La grande faucheuse vient encore d'accomplir sa sinistre besogne. L'homme qui "vient de nous quitter" aurait pu s'appeler Janus car il a eu une double vie...
Lorrain, ancien élève de l'IDHEC (Xe promotion), Jean Herman a fait une entrée remarquée dans le petit monde du cinéma avec un court métrage intitulé "Actua-tilt", préfiguration de ce qui deviendra le zapping, couronné par le grand prix du festival de Tours.
Je l'ai connu dans les années soixante ; il m'avait fait part de la passionnante expérience qu'il venait de vivre aux côtés de Roberto Rossellini pour le tournage d'"India" ; nous décidâmes alors de faire un bout de chemin ensemble...
Je venais de créer ma collection documentaire historique "Présence du passé" et je lui confiais la réalisation d'un triptyque sur "la conquête de l'Angleterre par les Normands", avec la collaboration de Jacques Le Goff.

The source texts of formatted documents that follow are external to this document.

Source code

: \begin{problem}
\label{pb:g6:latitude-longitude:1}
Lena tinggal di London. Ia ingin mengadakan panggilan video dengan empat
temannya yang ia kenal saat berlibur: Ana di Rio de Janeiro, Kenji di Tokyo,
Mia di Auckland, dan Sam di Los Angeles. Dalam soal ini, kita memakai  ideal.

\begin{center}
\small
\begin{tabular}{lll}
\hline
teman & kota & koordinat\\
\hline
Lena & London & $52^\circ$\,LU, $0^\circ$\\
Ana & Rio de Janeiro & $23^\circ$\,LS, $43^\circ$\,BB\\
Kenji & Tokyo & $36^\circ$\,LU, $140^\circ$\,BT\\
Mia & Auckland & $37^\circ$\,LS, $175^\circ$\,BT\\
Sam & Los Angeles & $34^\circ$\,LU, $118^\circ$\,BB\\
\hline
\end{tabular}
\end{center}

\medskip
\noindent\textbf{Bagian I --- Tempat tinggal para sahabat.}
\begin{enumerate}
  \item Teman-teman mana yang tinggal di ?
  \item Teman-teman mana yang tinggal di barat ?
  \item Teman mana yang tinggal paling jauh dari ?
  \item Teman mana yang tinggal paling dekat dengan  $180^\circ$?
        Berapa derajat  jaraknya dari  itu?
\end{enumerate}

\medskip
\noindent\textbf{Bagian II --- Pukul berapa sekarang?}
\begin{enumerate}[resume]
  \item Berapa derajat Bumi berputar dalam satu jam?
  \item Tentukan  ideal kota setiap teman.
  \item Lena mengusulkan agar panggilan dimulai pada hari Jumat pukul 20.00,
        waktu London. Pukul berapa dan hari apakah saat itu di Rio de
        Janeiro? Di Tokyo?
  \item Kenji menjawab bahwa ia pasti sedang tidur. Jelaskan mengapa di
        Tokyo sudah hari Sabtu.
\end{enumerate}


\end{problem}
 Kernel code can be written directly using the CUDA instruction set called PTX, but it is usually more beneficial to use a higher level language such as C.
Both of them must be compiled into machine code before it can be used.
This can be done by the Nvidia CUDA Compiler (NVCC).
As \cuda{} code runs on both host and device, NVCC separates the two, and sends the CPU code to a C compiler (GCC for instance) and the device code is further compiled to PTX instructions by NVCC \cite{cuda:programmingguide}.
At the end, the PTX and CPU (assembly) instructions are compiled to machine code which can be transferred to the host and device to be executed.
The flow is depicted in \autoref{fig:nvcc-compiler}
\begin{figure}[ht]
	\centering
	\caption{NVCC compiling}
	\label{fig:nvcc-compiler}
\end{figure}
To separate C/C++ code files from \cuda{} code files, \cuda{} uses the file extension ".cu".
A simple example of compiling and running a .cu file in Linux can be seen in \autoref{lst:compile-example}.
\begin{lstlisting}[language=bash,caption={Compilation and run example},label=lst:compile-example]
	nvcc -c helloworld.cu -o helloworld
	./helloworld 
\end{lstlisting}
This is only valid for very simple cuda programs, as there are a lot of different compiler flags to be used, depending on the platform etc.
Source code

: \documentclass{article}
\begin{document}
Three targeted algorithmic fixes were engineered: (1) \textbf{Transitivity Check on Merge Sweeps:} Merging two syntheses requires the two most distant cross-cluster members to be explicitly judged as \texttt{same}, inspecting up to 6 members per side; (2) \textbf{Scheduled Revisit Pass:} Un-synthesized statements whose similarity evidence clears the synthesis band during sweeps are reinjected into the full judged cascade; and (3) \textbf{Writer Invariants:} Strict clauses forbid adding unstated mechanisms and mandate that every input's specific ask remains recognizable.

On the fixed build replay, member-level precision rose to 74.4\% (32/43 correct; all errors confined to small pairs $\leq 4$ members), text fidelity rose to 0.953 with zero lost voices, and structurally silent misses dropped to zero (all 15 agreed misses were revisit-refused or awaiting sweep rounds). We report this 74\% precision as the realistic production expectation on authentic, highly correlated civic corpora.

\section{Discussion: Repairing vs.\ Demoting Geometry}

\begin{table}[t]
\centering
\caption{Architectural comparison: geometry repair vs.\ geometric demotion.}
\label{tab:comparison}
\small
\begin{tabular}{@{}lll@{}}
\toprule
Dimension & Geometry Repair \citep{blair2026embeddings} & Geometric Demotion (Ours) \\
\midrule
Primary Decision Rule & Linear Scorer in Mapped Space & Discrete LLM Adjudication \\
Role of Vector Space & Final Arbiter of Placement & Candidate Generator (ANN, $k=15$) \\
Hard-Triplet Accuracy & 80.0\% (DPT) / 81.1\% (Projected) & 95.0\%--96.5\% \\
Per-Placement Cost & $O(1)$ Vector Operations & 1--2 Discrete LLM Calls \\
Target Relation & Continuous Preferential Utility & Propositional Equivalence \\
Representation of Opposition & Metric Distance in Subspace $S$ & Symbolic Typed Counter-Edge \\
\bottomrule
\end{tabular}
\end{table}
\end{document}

Ce téléfilm, magnifique, ne fût diffusé que fin 1968, sous le titre "Guillaume le conquérant", et réduit à 90 minutes.
Nous vécûmes ensemble une autre expérience car il réalisa le prologue de la série "La France dans vingt ans" où il avait mis en scène la panique consécutive à une attaque atomique...ce qui lui rappelait sans doute les prises de vues qu'il avait effectuées à Reggane lors de l'expérimentation de la bombe française...
Quittant l'ORTF après mai 68 (comme moi-même), il avait fait un retour au cinéma avec "Le dimanche de la vie", "Adieu l'ami", et "Jeff".
Et, fin 1971, Herman disparait pour laisser place à Vautrin.
Il commence alors une carrière de romancier et de nouvelliste, ponctuée par des prix ("Les deux magots" pour "Patchwork" en 1983 / Prix Goncourt de la nouvelle pour "Baby-Boom" en 1986 / Grand prix de la SGDL pour "La vie ripolin" en 1987 / Prix Goncourt en 1989 pour "Un grand pas vers le bon Dieu") et le succès commercial.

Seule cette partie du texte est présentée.